[Collected data entries]
-------------------------

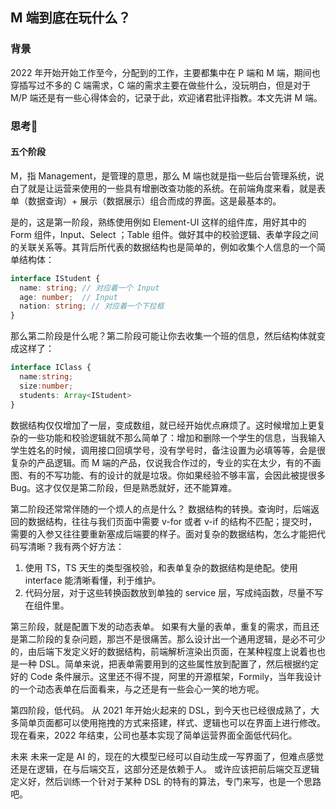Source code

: ## M 端到底在玩什么？

### 背景
2022 年开始开始工作至今，分配到的工作，主要都集中在 P 端和 M 端，期间也穿插写过不多的 C 端需求，C 端的需求主要在做些什么，没玩明白，但是对于 M/P 端还是有一些心得体会的，记录于此，欢迎诸君批评指教。本文先讲 M 端。


### 思考🤔
#### 五个阶段
M，指 Management，是管理的意思，那么 M 端也就是指一些后台管理系统，说白了就是让运营来使用的一些具有增删改查功能的系统。在前端角度来看，就是表单（数据查询）+ 展示（数据展示）组合而成的界面。这是最基本的。

是的，这是第一阶段，熟练使用例如 Element-UI 这样的组件库，用好其中的 Form 组件，Input、Select ；Table 组件。做好其中的校验逻辑、表单字段之间的关联关系等。其背后所代表的数据结构也是简单的，例如收集个人信息的一个简单结构体：
```ts
interface IStudent {
  name: string; // 对应着一个 Input
  age: number;  // Input
  nation: string; // 对应着一个下拉框
}
```

那么第二阶段是什么呢？第二阶段可能让你去收集一个班的信息，然后结构体就变成这样了：

```ts
interface IClass {
  name:string;
  size:number;
  students: Array<IStudent>
}
```
数据结构仅仅增加了一层，变成数组，就已经开始优点麻烦了。这时候增加上更复杂的一些功能和校验逻辑就不那么简单了：增加和删除一个学生的信息，当我输入学生姓名的时候，调用接口回填学号，没有学号时，备注设置为必填等等，会是很复杂的产品逻辑。而 M 端的产品，仅说我合作过的，专业的实在太少，有的不画图、有的不写功能、有的设计的就是垃圾。你如果经验不够丰富，会因此被提很多 Bug。这才仅仅是第二阶段，但是熟悉就好，还不能算难。

第二阶段还常常伴随的一个烦人的点是什么？ 数据结构的转换。查询时，后端返回的数据结构，往往与我们页面中需要 v-for 或者 v-if 的结构不匹配；提交时，需要的入参又往往要重新塞成后端要的样子。面对复杂的数据结构，怎么才能把代码写清晰？我有两个好方法：
1. 使用 TS，TS 天生的类型强校验，和表单复杂的数据结构是绝配。使用 interface 能清晰看懂，利于维护。
2. 代码分层，对于这些转换函数放到单独的 service 层，写成纯函数，尽量不写在组件里。

第三阶段，就是配置下发的动态表单。
如果有大量的表单，重复的需求，而且还是第二阶段的复杂问题，那岂不是很痛苦。那么设计出一个通用逻辑，是必不可少的，由后端下发定义好的数据结构，前端解析渲染出页面，在某种程度上说着也也是一种 DSL。简单来说，把表单需要用到的这些属性放到配置了，然后根据约定好的 Code 条件展示。这里还不得不提，阿里的开源框架，Formily，当年我设计的一个动态表单在后面看来，与之还是有一些会心一笑的地方呢。

第四阶段，低代码。
从 2021 年开始火起来的 DSL，到今天也已经很成熟了，大多简单页面都可以使用拖拽的方式来搭建，样式、逻辑也可以在界面上进行修改。现在看来，2022 年结束，公司也基本实现了简单运营界面全面低代码化。

未来
未来一定是 AI 的，现在的大模型已经可以自动生成一写界面了，但难点感觉还是在逻辑，在与后端交互，这部分还是依赖于人。 或许应该把前后端交互逻辑定义好，然后训练一个针对于某种 DSL 的特有的算法，专门来写，也是一个思路吧。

-------------------------

[What this task involves] Search the entries above for "string". Return every line that has it.

[Result of the exercise]
  name: string; // 对应着一个 Input
  nation: string; // 对应着一个下拉框
  name:string;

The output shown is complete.